Material for the task below:

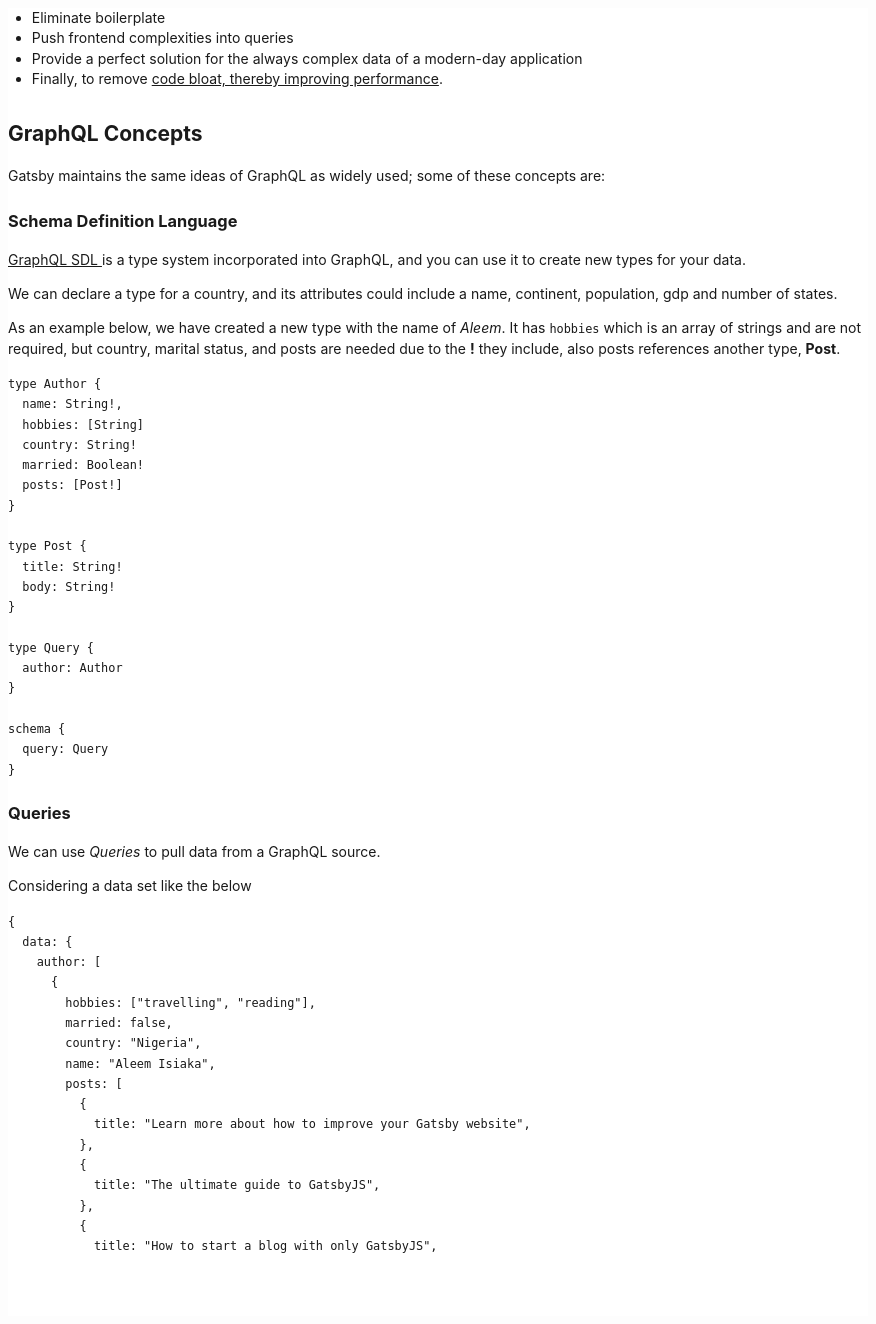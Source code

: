 *   Eliminate boilerplate
*   Push frontend complexities into queries
*   Provide a perfect solution for the always complex data of a modern-day application
*   Finally, to remove [code bloat, thereby improving performance](https://coreviewsystems.com/code-bloat-and-performance/).

## GraphQL Concepts

Gatsby maintains the same ideas of GraphQL as widely used; some of these concepts are:

### Schema Definition Language

[GraphQL SDL ](https://www.prisma.io/blog/graphql-sdl-schema-definition-language-6755bcb9ce51) is a type system incorporated into GraphQL, and you can use it to create new types for your data.  

We can declare a type for a country, and its attributes could include a name, continent, population, gdp and number of states. 

As an example below, we have created a new type with the name of _Aleem_. It has `hobbies` which is an array of strings and are not required, but country, marital status, and posts are needed due to the **!** they include, also posts references another type, **Post**.

<pre><code class="language-javascript">type Author {
  name: String!,
  hobbies: [String]
  country: String!
  married: Boolean!
  posts: [Post!]
}

type Post {
  title: String!
  body: String!
}

type Query {
  author: Author
}

schema {
  query: Query
}
</code></pre>

### Queries

We can use _Queries_ to pull data from a GraphQL source.

Considering a data set like the below

<pre><code class="language-javascript">{
  data: {
    author: [
      {
        hobbies: ["travelling", "reading"],
        married: false,
        country: "Nigeria",
        name: "Aleem Isiaka",
        posts: [
          {
            title: "Learn more about how to improve your Gatsby website",
          },
          {
            title: "The ultimate guide to GatsbyJS",
          },
          {
            title: "How to start a blog with only GatsbyJS",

End of Material for the task.

◆ **What is needed**: Whenever a line holds a picture, print that line without the picture. All other data must be output exactly.

◆ **Task response**:
Source code

: *   Eliminate boilerplate
*   Push frontend complexities into queries
*   Provide a perfect solution for the always complex data of a modern-day application
*   Finally, to remove [code bloat, thereby improving performance](https://coreviewsystems.com/code-bloat-and-performance/).

## GraphQL Concepts

Gatsby maintains the same ideas of GraphQL as widely used; some of these concepts are:

### Schema Definition Language

[GraphQL SDL ](https://www.prisma.io/blog/graphql-sdl-schema-definition-language-6755bcb9ce51) is a type system incorporated into GraphQL, and you can use it to create new types for your data.  

We can declare a type for a country, and its attributes could include a name, continent, population, gdp and number of states. 

As an example below, we have created a new type with the name of _Aleem_. It has `hobbies` which is an array of strings and are not required, but country, marital status, and posts are needed due to the **!** they include, also posts references another type, **Post**.

<pre><code class="language-javascript">type Author {
  name: String!,
  hobbies: [String]
  country: String!
  married: Boolean!
  posts: [Post!]
}

type Post {
  title: String!
  body: String!
}

type Query {
  author: Author
}

schema {
  query: Query
}
</code></pre>

### Queries

We can use _Queries_ to pull data from a GraphQL source.

Considering a data set like the below

<pre><code class="language-javascript">{
  data: {
    author: [
      {
        hobbies: ["travelling", "reading"],
        married: false,
        country: "Nigeria",
        name: "Aleem Isiaka",
        posts: [
          {
            title: "Learn more about how to improve your Gatsby website",
          },
          {
            title: "The ultimate guide to GatsbyJS",
          },
          {
            title: "How to start a blog with only GatsbyJS",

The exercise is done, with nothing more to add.